Ce dimanche après-midi, à la Maison symphonique, la scène était encombrée: il y avait dessus un piano et Maurizio Pollini. En fait, on pourrait dire que la salle au complet était remplie de M. Pollini et de son interprétation. Mais revenons un peu en arrière et énumérons le programme de ce récital organisé par l’Orchestre symphonique de Montréal.
De Frédéric Chopin: Prélude en do dièse mineur, op. 45, Barcarolle en fa dièse majeur, op. 60 et la Sonate no 2 en si bémol mineur, op. 35.
De Claude Debussy: Préludes, Livre II.
Le célèbre pianiste était attendu, c’est le moins qu’on puisse dire.
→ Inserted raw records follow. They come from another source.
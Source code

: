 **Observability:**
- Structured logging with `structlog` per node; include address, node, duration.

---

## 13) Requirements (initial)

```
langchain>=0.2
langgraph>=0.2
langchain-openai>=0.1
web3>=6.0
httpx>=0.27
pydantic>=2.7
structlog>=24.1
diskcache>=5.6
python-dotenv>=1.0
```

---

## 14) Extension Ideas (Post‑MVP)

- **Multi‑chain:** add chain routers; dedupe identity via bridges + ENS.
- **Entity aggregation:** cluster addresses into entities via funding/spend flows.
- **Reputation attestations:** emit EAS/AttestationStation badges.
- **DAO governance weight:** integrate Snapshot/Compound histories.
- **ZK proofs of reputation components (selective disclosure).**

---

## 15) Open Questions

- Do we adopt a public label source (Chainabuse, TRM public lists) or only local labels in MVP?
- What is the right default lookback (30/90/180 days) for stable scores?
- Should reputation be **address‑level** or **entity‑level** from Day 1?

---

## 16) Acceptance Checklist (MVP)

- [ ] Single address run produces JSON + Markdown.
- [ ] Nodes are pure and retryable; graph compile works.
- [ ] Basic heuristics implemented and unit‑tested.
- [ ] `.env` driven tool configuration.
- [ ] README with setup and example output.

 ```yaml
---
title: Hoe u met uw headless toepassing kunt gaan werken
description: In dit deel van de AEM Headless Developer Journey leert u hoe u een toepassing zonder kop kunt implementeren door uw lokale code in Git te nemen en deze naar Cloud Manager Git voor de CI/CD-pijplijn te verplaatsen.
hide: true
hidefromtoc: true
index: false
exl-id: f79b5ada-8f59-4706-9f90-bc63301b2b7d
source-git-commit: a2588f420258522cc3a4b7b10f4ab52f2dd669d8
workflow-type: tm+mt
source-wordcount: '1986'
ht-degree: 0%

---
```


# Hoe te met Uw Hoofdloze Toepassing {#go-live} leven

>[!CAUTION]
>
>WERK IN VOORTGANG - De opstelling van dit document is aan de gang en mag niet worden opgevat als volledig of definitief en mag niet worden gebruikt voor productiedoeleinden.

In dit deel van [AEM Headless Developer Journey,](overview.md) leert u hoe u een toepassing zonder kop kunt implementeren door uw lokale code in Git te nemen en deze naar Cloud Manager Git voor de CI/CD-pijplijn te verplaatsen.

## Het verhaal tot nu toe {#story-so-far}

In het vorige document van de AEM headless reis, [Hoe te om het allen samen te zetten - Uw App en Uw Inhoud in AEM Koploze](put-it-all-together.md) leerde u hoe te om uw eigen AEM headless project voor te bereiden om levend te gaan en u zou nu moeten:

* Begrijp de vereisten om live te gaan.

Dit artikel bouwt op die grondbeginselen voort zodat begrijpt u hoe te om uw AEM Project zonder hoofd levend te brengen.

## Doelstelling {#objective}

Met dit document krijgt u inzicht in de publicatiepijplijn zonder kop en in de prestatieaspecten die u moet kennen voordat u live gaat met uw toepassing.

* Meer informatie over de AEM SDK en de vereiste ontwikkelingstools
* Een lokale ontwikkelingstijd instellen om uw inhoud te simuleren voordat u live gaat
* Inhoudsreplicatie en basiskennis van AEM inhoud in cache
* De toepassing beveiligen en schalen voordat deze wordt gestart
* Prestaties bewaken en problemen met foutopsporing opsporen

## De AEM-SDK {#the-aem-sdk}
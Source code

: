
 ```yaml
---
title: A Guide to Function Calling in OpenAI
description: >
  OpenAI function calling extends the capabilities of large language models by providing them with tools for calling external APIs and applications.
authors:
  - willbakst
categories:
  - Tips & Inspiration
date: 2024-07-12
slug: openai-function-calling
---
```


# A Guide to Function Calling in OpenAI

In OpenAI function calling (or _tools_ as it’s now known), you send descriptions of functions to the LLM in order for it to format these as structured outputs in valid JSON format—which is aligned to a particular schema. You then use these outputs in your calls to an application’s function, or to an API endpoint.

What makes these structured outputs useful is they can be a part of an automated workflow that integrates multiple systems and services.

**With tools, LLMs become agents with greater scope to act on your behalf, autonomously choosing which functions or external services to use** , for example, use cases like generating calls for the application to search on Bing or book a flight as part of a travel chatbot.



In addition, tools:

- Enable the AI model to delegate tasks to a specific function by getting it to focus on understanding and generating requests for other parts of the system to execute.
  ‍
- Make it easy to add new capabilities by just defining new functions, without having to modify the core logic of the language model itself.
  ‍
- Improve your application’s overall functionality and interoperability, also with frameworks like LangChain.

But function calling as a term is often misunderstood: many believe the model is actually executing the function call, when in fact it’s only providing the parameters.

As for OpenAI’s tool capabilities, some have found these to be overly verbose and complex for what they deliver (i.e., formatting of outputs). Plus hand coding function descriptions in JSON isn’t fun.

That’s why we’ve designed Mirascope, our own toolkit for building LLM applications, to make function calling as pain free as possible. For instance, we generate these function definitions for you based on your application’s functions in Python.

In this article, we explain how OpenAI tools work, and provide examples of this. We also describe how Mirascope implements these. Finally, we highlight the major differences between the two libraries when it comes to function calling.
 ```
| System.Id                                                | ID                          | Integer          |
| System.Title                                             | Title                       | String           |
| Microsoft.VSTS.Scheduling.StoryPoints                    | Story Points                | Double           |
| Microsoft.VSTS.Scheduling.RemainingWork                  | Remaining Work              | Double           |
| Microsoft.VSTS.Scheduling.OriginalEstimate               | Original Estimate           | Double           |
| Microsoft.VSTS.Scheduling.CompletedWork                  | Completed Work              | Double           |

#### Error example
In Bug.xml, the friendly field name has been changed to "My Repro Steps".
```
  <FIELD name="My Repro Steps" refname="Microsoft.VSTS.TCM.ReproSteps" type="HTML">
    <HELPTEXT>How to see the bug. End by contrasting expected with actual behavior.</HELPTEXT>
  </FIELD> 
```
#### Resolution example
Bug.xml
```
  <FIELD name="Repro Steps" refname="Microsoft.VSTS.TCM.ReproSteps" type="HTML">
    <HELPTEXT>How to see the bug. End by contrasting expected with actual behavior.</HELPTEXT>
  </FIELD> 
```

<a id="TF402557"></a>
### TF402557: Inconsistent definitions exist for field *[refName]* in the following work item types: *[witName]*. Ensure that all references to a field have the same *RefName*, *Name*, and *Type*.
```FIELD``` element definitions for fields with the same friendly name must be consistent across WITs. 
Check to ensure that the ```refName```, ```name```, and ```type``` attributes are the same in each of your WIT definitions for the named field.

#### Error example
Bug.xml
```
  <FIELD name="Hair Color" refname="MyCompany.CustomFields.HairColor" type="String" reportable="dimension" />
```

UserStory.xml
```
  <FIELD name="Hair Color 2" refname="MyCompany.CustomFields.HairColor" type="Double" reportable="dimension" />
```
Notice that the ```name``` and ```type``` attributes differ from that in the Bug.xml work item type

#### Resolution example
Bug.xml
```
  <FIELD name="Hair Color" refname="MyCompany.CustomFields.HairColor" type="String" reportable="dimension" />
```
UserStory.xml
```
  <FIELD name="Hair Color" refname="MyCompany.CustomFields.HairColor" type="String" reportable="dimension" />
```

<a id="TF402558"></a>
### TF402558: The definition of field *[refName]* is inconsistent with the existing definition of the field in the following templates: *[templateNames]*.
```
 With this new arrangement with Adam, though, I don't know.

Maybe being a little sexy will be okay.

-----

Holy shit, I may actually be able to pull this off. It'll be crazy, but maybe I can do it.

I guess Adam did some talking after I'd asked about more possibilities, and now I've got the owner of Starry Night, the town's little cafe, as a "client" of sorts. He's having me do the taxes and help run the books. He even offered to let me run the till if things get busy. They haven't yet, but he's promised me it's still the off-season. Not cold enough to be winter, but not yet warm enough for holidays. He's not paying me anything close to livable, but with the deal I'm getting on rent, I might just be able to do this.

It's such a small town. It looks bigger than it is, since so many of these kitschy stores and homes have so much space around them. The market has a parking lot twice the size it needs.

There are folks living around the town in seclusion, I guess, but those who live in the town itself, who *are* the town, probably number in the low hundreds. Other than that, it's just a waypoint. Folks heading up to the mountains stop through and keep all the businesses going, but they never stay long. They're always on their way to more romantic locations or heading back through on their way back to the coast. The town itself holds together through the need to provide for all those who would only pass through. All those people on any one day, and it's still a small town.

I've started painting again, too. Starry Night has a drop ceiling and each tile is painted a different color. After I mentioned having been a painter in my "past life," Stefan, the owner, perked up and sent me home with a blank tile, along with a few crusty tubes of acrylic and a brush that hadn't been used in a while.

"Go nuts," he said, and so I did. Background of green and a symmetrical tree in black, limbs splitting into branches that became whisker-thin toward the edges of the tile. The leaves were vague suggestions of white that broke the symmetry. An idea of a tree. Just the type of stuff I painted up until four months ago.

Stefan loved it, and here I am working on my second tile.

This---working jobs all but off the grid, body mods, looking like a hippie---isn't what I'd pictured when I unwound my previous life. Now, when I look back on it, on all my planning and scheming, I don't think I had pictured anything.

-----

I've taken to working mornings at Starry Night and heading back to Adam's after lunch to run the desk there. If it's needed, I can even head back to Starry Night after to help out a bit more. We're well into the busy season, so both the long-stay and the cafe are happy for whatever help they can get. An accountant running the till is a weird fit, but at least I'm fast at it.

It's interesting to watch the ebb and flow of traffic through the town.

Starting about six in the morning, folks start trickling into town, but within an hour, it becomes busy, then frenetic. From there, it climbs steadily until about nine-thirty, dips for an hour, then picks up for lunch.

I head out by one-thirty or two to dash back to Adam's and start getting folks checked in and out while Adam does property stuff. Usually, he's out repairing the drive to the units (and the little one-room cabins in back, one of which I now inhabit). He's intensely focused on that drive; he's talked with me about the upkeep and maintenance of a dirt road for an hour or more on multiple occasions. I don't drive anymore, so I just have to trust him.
Nous étions là pour entendre exactement ce qu’il nous a donné. D’abord, un prélude de Chopin tout en nuances, en rondeur (quelle maîtrise il a de la pédale forte) et en délicatesse. Ensuite, une barcarolle pleine de vie, de soleil, de joies enfantines et de relents printaniers. Puis est venue la grande œuvre, la sonate ! Rien de trop exigeant, apparemment, pour ce musicien qui n’est plus tout jeune. Il a beau avoir pris de l’âge et paraître vouté lorsqu’il marche, il est énergique comme aux premiers jours quand il attaque son instrument. Il y est même allé un peu fort dans la marche funèbre (lento) de la sonate. Une sonate à laquelle il a insufflé toute la grandeur qu’elle mérite.
Après l’entracte, le programme annonçait 35 minutes pour l’interprétation des Préludes, Livre II du compositeur français. On aurait dit qu’il manquait une partie au programme. Mais revenons au Debussy. Malgré la présence de seulement deux compositeurs au menu de la soirée, cela a suffi pour démontrer la polyvalence du maître qui s’est montré aussi à l’aise dans la modernité et les sursauts des Préludes que dans le romantisme et la virtuosité du Chopin. Le programme s’est donc terminé dans l’allégresse et la satisfaction évidente des amateurs. Mais la soirée, elle n’était pas finie. En effet, ce grand interprète nous a gratifiés d’un magnifique rappel, puis d’un autre et d’un autre encore et avec le sourire en plus. C’était à se demander qui viendrait à bout de l’autre: la foule avec ses applaudissements ou le pianiste avec son répertoire qui semblait infini. C’en était rendu drôle tout autant qu’adorable, mais surtout tellement beau. Merci M. Pollini.